そこで脚がヨロッとふらつき、屋敷の庭木からたまたま砂浜へ落ちてきた枯れ枝を踏んづけてしまう。
――パキッ
「誰だ!?」
ヴェロニカがその音に気づき、ダリアちゃんの方へ向く。
彼女の姿を発見したヴェロニカは、裸のままそこへ猛進していった。
さすが戦闘王女。
――ズザザザザザザッ
「ひひっ ひえええええっ!?」
「お、おい! ヴェロニカ!」
ヴェロニカはダリアちゃんを押し倒し、馬乗りになって彼女の首元へ手刀を押し当てる。
あっという間の出来事で何が起きたのかわからないダリアちゃんは、あまりの恐怖で泣き叫ぶことも出来なかった。
「何者だ! 神妙にしろ!」
「ひひっ ひ……」
私は急いでぱんつとショートパンツを履いて、シャツも着てヴェロニカが向かった場所へ走って行く。
この時点で、私もヴェロニカが押さえ付けているのがダリアちゃんだとは知らない。
「ヴェロニカ! 何を捕まえた!?」
「わからん。
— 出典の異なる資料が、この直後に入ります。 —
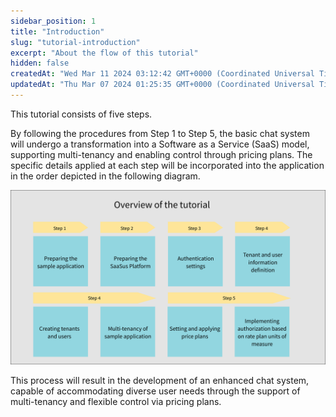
 ```yaml
---
sidebar_position: 1
title: "Introduction"
slug: "tutorial-introduction"
excerpt: "About the flow of this tutorial"
hidden: false
createdAt: "Wed Mar 11 2024 03:12:42 GMT+0000 (Coordinated Universal Time)"
updatedAt: "Thu Mar 07 2024 01:25:35 GMT+0000 (Coordinated Universal Time)"
---
```


This tutorial consists of five steps.

By following the procedures from Step 1 to Step 5, the basic chat system will undergo a transformation into a Software as a Service (SaaS) model, supporting multi-tenancy and enabling control through pricing plans. The specific details applied at each step will be incorporated into the application in the order depicted in the following diagram.

![サンプル](/img/tutorial/tutorial-introduction/tutorial-introduction-01.png)

This process will result in the development of an enhanced chat system, capable of accommodating diverse user needs through the support of multi-tenancy and flexible control via pricing plans.
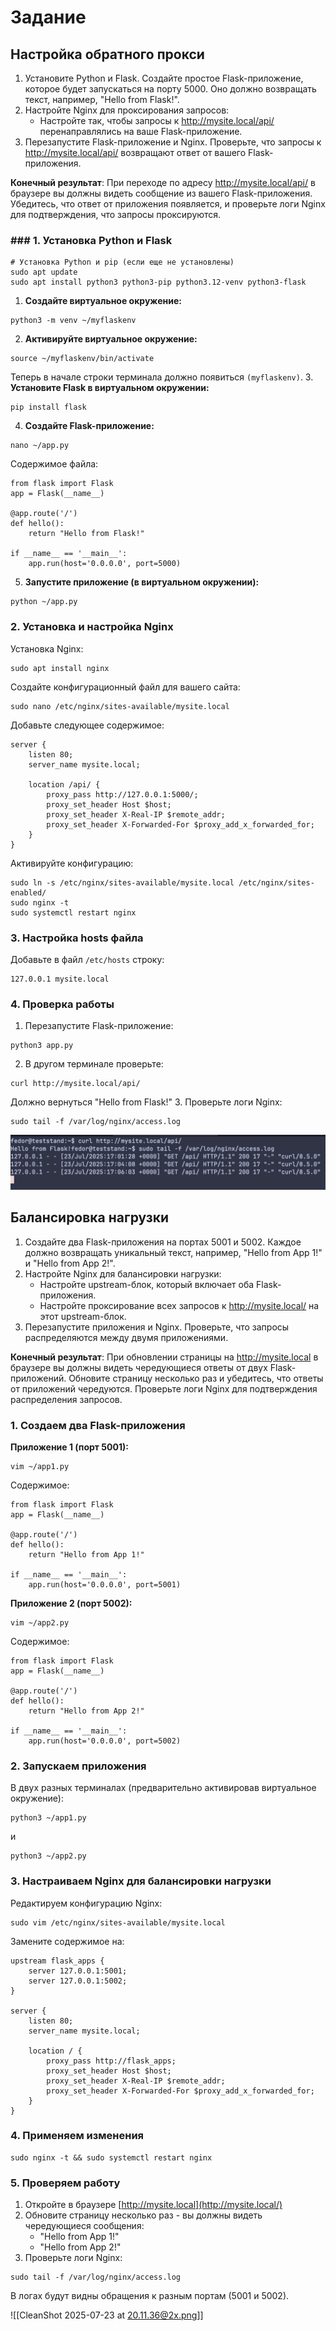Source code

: # Задание
## Настройка обратного прокси
1. Установите Python и Flask. Создайте простое Flask-приложение, которое будет запускаться на порту 5000. Оно должно возвращать текст, например, "Hello from Flask!".
2. Настройте Nginx для проксирования запросов:
	- Настройте так, чтобы запросы к http://mysite.local/api/ перенаправлялись на ваше Flask-приложение. 
3. Перезапустите Flask-приложение и Nginx. Проверьте, что запросы к http://mysite.local/api/ возвращают ответ от вашего Flask-приложения.

**Конечный результат**: При переходе по адресу http://mysite.local/api/ в браузере вы должны видеть сообщение из вашего Flask-приложения. Убедитесь, что ответ от приложения появляется, и проверьте логи Nginx для подтверждения, что запросы проксируются.
### ### 1. Установка Python и Flask
```
# Установка Python и pip (если еще не установлены)
sudo apt update
sudo apt install python3 python3-pip python3.12-venv python3-flask
```
1. **Создайте виртуальное окружение:**
```
python3 -m venv ~/myflaskenv
```    
2. **Активируйте виртуальное окружение:**
```  
source ~/myflaskenv/bin/activate
```
Теперь в начале строки терминала должно появиться `(myflaskenv)`.
3. **Установите Flask в виртуальном окружении:**
```
pip install flask
``` 
4. **Создайте Flask-приложение:**
```
nano ~/app.py
``` 
Содержимое файла:
```   
from flask import Flask
app = Flask(__name__)

@app.route('/')
def hello():
	return "Hello from Flask!"
    
if __name__ == '__main__':
	app.run(host='0.0.0.0', port=5000)
```    
5. **Запустите приложение (в виртуальном окружении):**
```
python ~/app.py
```
### 2. Установка и настройка Nginx
Установка Nginx:
```
sudo apt install nginx
```
Создайте конфигурационный файл для вашего сайта:
```
sudo nano /etc/nginx/sites-available/mysite.local
```
Добавьте следующее содержимое:
```
server {
    listen 80;
    server_name mysite.local;

    location /api/ {
        proxy_pass http://127.0.0.1:5000/;
        proxy_set_header Host $host;
        proxy_set_header X-Real-IP $remote_addr;
        proxy_set_header X-Forwarded-For $proxy_add_x_forwarded_for;
    }
}
```
Активируйте конфигурацию:
```
sudo ln -s /etc/nginx/sites-available/mysite.local /etc/nginx/sites-enabled/
sudo nginx -t
sudo systemctl restart nginx
```
### 3. Настройка hosts файла
Добавьте в файл `/etc/hosts` строку:
```
127.0.0.1 mysite.local
```
### 4. Проверка работы
1. Перезапустите Flask-приложение:
```
python3 app.py
```
2. В другом терминале проверьте:
```
curl http://mysite.local/api/
```
Должно вернуться "Hello from Flask!"
3. Проверьте логи Nginx:
```
sudo tail -f /var/log/nginx/access.log
```

![CleanShot 2025-07-23 at 20.06.39@2x.png](CleanShot%202025-07-23%20at%2020.06.39@2x.png)
## Балансировка нагрузки
1. Создайте два Flask-приложения на портах 5001 и 5002. Каждое должно возвращать уникальный текст, например, "Hello from App 1!" и "Hello from App 2!".
2. Настройте Nginx для балансировки нагрузки:
	- Настройте upstream-блок, который включает оба Flask-приложения.
	- Настройте проксирование всех запросов к http://mysite.local/ на этот upstream-блок.
3. Перезапустите приложения и Nginx. Проверьте, что запросы распределяются между двумя приложениями.

**Конечный результат**: При обновлении страницы на http://mysite.local в браузере вы должны видеть чередующиеся ответы от двух Flask-приложений. Обновите страницу несколько раз и убедитесь, что ответы от приложений чередуются. Проверьте логи Nginx для подтверждения распределения запросов.
### 1. Создаем два Flask-приложения
**Приложение 1 (порт 5001):**
```
vim ~/app1.py
```
Содержимое:
```
from flask import Flask
app = Flask(__name__)

@app.route('/')
def hello():
    return "Hello from App 1!"

if __name__ == '__main__':
    app.run(host='0.0.0.0', port=5001)
```
**Приложение 2 (порт 5002):**
```
vim ~/app2.py
```
Содержимое:
```
from flask import Flask
app = Flask(__name__)

@app.route('/')
def hello():
    return "Hello from App 2!"

if __name__ == '__main__':
    app.run(host='0.0.0.0', port=5002)
```
### 2. Запускаем приложения
В двух разных терминалах (предварительно активировав виртуальное окружение):
```
python3 ~/app1.py
```
и
```
python3 ~/app2.py
```
### 3. Настраиваем Nginx для балансировки нагрузки
Редактируем конфигурацию Nginx:
```
sudo vim /etc/nginx/sites-available/mysite.local
```
Замените содержимое на:
```
upstream flask_apps {
    server 127.0.0.1:5001;
    server 127.0.0.1:5002;
}

server {
    listen 80;
    server_name mysite.local;

    location / {
        proxy_pass http://flask_apps;
        proxy_set_header Host $host;
        proxy_set_header X-Real-IP $remote_addr;
        proxy_set_header X-Forwarded-For $proxy_add_x_forwarded_for;
    }
}
```
### 4. Применяем изменения
```
sudo nginx -t && sudo systemctl restart nginx
```
### 5. Проверяем работу
1. Откройте в браузере [http://mysite.local](http://mysite.local/)
2. Обновите страницу несколько раз - вы должны видеть чередующиеся сообщения:
    - "Hello from App 1!"
    - "Hello from App 2!"
3. Проверьте логи Nginx:
```
sudo tail -f /var/log/nginx/access.log
```
В логах будут видны обращения к разным портам (5001 и 5002).

![[CleanShot 2025-07-23 at 20.11.36@2x.png]]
暗くて顔がよく見えないが、人間の女のようだ!」
私は恐る恐るその人間の女の顔をジッと覗き込んで見た。
たこ焼きパーティーでも見たばかりの顔――
「ダリアさん!?」
「ダリア!? おまえはグアハルド侯爵の奥方か!」
「は、はい…… うっく ひっく……」
ダリアちゃんはそこで半べそを掻きながら、聞き覚えがある私たちの声でようやく気づいてくれた。
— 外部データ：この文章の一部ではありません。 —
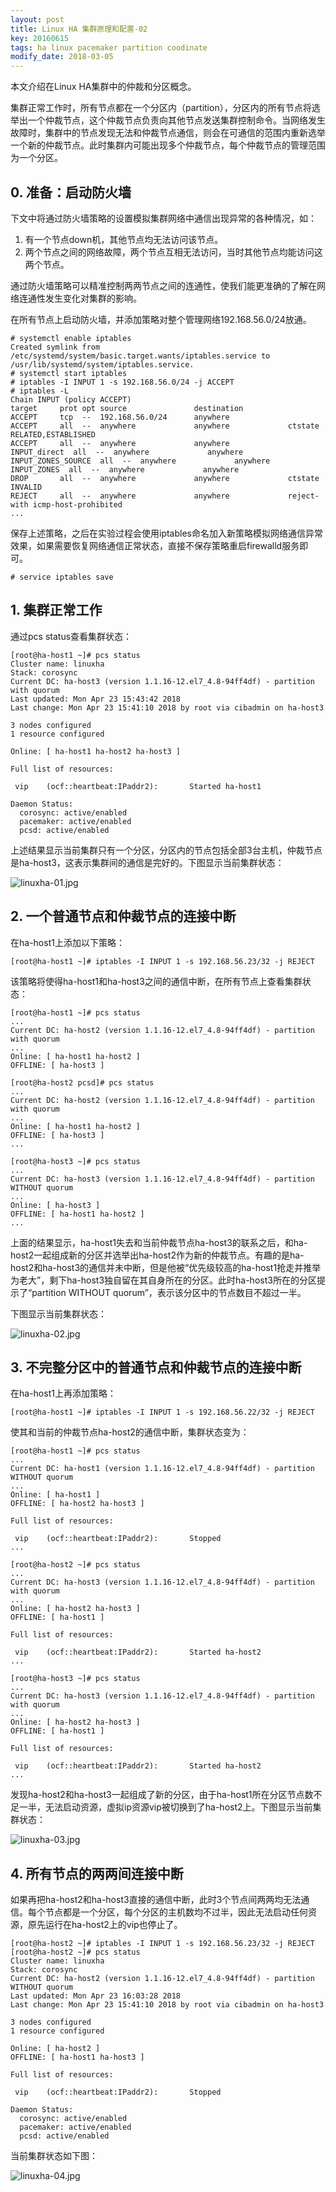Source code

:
 ```yaml
---
layout: post
title: Linux HA 集群原理和配置-02
key: 20160615
tags: ha linux pacemaker partition coodinate
modify_date: 2018-03-05
---
```


本文介绍在Linux HA集群中的仲裁和分区概念。

<!--more-->

集群正常工作时，所有节点都在一个分区内（partition），分区内的所有节点将选举出一个仲裁节点，这个仲裁节点负责向其他节点发送集群控制命令。当网络发生故障时，集群中的节点发现无法和仲裁节点通信，则会在可通信的范围内重新选举一个新的仲裁节点。此时集群内可能出现多个仲裁节点，每个仲裁节点的管理范围为一个分区。

## 0. 准备：启动防火墙

下文中将通过防火墙策略的设置模拟集群网络中通信出现异常的各种情况，如：
1. 有一个节点down机，其他节点均无法访问该节点。
2. 两个节点之间的网络故障，两个节点互相无法访问，当时其他节点均能访问这两个节点。

通过防火墙策略可以精准控制两两节点之间的连通性，使我们能更准确的了解在网络连通性发生变化对集群的影响。

在所有节点上启动防火墙，并添加策略对整个管理网络192.168.56.0/24放通。
```
# systemctl enable iptables
Created symlink from /etc/systemd/system/basic.target.wants/iptables.service to /usr/lib/systemd/system/iptables.service.
# systemctl start iptables    
# iptables -I INPUT 1 -s 192.168.56.0/24 -j ACCEPT   
# iptables -L
Chain INPUT (policy ACCEPT)
target     prot opt source               destination         
ACCEPT     tcp  --  192.168.56.0/24      anywhere            
ACCEPT     all  --  anywhere             anywhere             ctstate RELATED,ESTABLISHED
ACCEPT     all  --  anywhere             anywhere            
INPUT_direct  all  --  anywhere             anywhere            
INPUT_ZONES_SOURCE  all  --  anywhere             anywhere            
INPUT_ZONES  all  --  anywhere             anywhere            
DROP       all  --  anywhere             anywhere             ctstate INVALID
REJECT     all  --  anywhere             anywhere             reject-with icmp-host-prohibited
...
```

保存上述策略，之后在实验过程会使用iptables命名加入新策略模拟网络通信异常效果，如果需要恢复网络通信正常状态，直接不保存策略重启firewalld服务即可。

```
# service iptables save  
```

## 1. 集群正常工作

通过pcs status查看集群状态：

```
[root@ha-host1 ~]# pcs status        
Cluster name: linuxha
Stack: corosync
Current DC: ha-host3 (version 1.1.16-12.el7_4.8-94ff4df) - partition with quorum
Last updated: Mon Apr 23 15:43:42 2018
Last change: Mon Apr 23 15:41:10 2018 by root via cibadmin on ha-host3

3 nodes configured
1 resource configured

Online: [ ha-host1 ha-host2 ha-host3 ]

Full list of resources:

 vip    (ocf::heartbeat:IPaddr2):       Started ha-host1

Daemon Status:
  corosync: active/enabled
  pacemaker: active/enabled
  pcsd: active/enabled
```
上述结果显示当前集群只有一个分区，分区内的节点包括全部3台主机，仲裁节点是ha-host3，这表示集群间的通信是完好的。下图显示当前集群状态：

![linuxha-01.jpg](http://o7gg8x7fi.bkt.clouddn.com/linuxha-01.jpg)

## 2. 一个普通节点和仲裁节点的连接中断

在ha-host1上添加以下策略：
```
[root@ha-host1 ~]# iptables -I INPUT 1 -s 192.168.56.23/32 -j REJECT  
```
该策略将使得ha-host1和ha-host3之间的通信中断，在所有节点上查看集群状态：
```
[root@ha-host1 ~]# pcs status
...
Current DC: ha-host2 (version 1.1.16-12.el7_4.8-94ff4df) - partition with quorum
...
Online: [ ha-host1 ha-host2 ]
OFFLINE: [ ha-host3 ]
```
```
[root@ha-host2 pcsd]# pcs status
...
Current DC: ha-host2 (version 1.1.16-12.el7_4.8-94ff4df) - partition with quorum
...
Online: [ ha-host1 ha-host2 ]
OFFLINE: [ ha-host3 ]
...
```
```
[root@ha-host3 ~]# pcs status
...
Current DC: ha-host3 (version 1.1.16-12.el7_4.8-94ff4df) - partition WITHOUT quorum
...
Online: [ ha-host3 ]
OFFLINE: [ ha-host1 ha-host2 ]
...
```

上面的结果显示，ha-host1失去和当前仲裁节点ha-host3的联系之后，和ha-host2一起组成新的分区并选举出ha-host2作为新的仲裁节点。有趣的是ha-host2和ha-host3的通信并未中断，但是他被“优先级较高的ha-host1抢走并推举为老大”，剩下ha-host3独自留在其自身所在的分区。此时ha-host3所在的分区提示了“partition WITHOUT quorum”，表示该分区中的节点数目不超过一半。

下图显示当前集群状态：

![linuxha-02.jpg](http://o7gg8x7fi.bkt.clouddn.com/linuxha-02.jpg)

## 3. 不完整分区中的普通节点和仲裁节点的连接中断

在ha-host1上再添加策略：
```
[root@ha-host1 ~]# iptables -I INPUT 1 -s 192.168.56.22/32 -j REJECT    
```
使其和当前的仲裁节点ha-host2的通信中断，集群状态变为：
```
[root@ha-host1 ~]# pcs status
...
Current DC: ha-host1 (version 1.1.16-12.el7_4.8-94ff4df) - partition WITHOUT quorum
...
Online: [ ha-host1 ]
OFFLINE: [ ha-host2 ha-host3 ]

Full list of resources:

 vip    (ocf::heartbeat:IPaddr2):       Stopped
...
```
```
[root@ha-host2 ~]# pcs status
...
Current DC: ha-host3 (version 1.1.16-12.el7_4.8-94ff4df) - partition with quorum
...
Online: [ ha-host2 ha-host3 ]
OFFLINE: [ ha-host1 ]

Full list of resources:

 vip    (ocf::heartbeat:IPaddr2):       Started ha-host2
...
```
```
[root@ha-host3 ~]# pcs status
...
Current DC: ha-host3 (version 1.1.16-12.el7_4.8-94ff4df) - partition with quorum
...
Online: [ ha-host2 ha-host3 ]
OFFLINE: [ ha-host1 ]

Full list of resources:

 vip    (ocf::heartbeat:IPaddr2):       Started ha-host2
...
```
发现ha-host2和ha-host3一起组成了新的分区，由于ha-host1所在分区节点数不足一半，无法启动资源，虚拟ip资源vip被切换到了ha-host2上。下图显示当前集群状态：

![linuxha-03.jpg](http://o7gg8x7fi.bkt.clouddn.com/linuxha-03.jpg)

## 4. 所有节点的两两间连接中断

如果再把ha-host2和ha-host3直接的通信中断，此时3个节点间两两均无法通信。每个节点都是一个分区，每个分区的主机数均不过半，因此无法启动任何资源，原先运行在ha-host2上的vip也停止了。

```
[root@ha-host2 ~]# iptables -I INPUT 1 -s 192.168.56.23/32 -j REJECT    
[root@ha-host2 ~]# pcs status
Cluster name: linuxha
Stack: corosync
Current DC: ha-host2 (version 1.1.16-12.el7_4.8-94ff4df) - partition WITHOUT quorum
Last updated: Mon Apr 23 16:03:28 2018
Last change: Mon Apr 23 15:41:10 2018 by root via cibadmin on ha-host3

3 nodes configured
1 resource configured

Online: [ ha-host2 ]
OFFLINE: [ ha-host1 ha-host3 ]

Full list of resources:

 vip    (ocf::heartbeat:IPaddr2):       Stopped

Daemon Status:
  corosync: active/enabled
  pacemaker: active/enabled
  pcsd: active/enabled
```

当前集群状态如下图：

![linuxha-04.jpg](http://o7gg8x7fi.bkt.clouddn.com/linuxha-04.jpg)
正体がわかったので、ヴェロニカはダリアちゃんの身体から退いた。
ダリアちゃんは自分で動くことも出来ないほど怯えており、私がそっと抱き起こしてそそのまま後ろから優しく抱いた。
私はダリアちゃんに質問する。
「こんな夜中に…… いや、もう朝になるか。ここで何をしていたの?」
「え…… いつもやってるただの早朝ジョギングだけど……」
「ああ…… それでたまたま私たちを見ちゃったわけだね」
「そう……」
これは余所の家の敷地でゴソゴソとしていた私たちが悪い。
ヴェロニカは右手であちゃーと顔を押さえていた。
それでも裸のまま堂々と立っている。
「あの…… ごめんなさい。びっくりさせてしまったね」
「いえ……」
ダリアちゃんが少し落ち着いてきたようだが、そのまま私は彼女を抱いていた。
まるで少年のような体型だが、フワッと女の子の良い匂いがする。
で、人妻なんだよね。女でなきゃこんなこと出来ないよ。
「公式ではないけれど、ヴェロニカ王女殿下と私は恋人同士で将来結婚の約束をした仲なんだ。だから…… まあ、ああいうことをしていて……」
「へっ? そうだったんですか……」
第三者から見れば完全にスキャンダル事案なので、正直に理由を話した。
侯爵家の奥方に見られたのだから、余計にそうしないといけない。
するとヴェロニカはダリアさんの前にズイッと寄り、しゃがんで彼女の顎をクイッと右手で掴んだ。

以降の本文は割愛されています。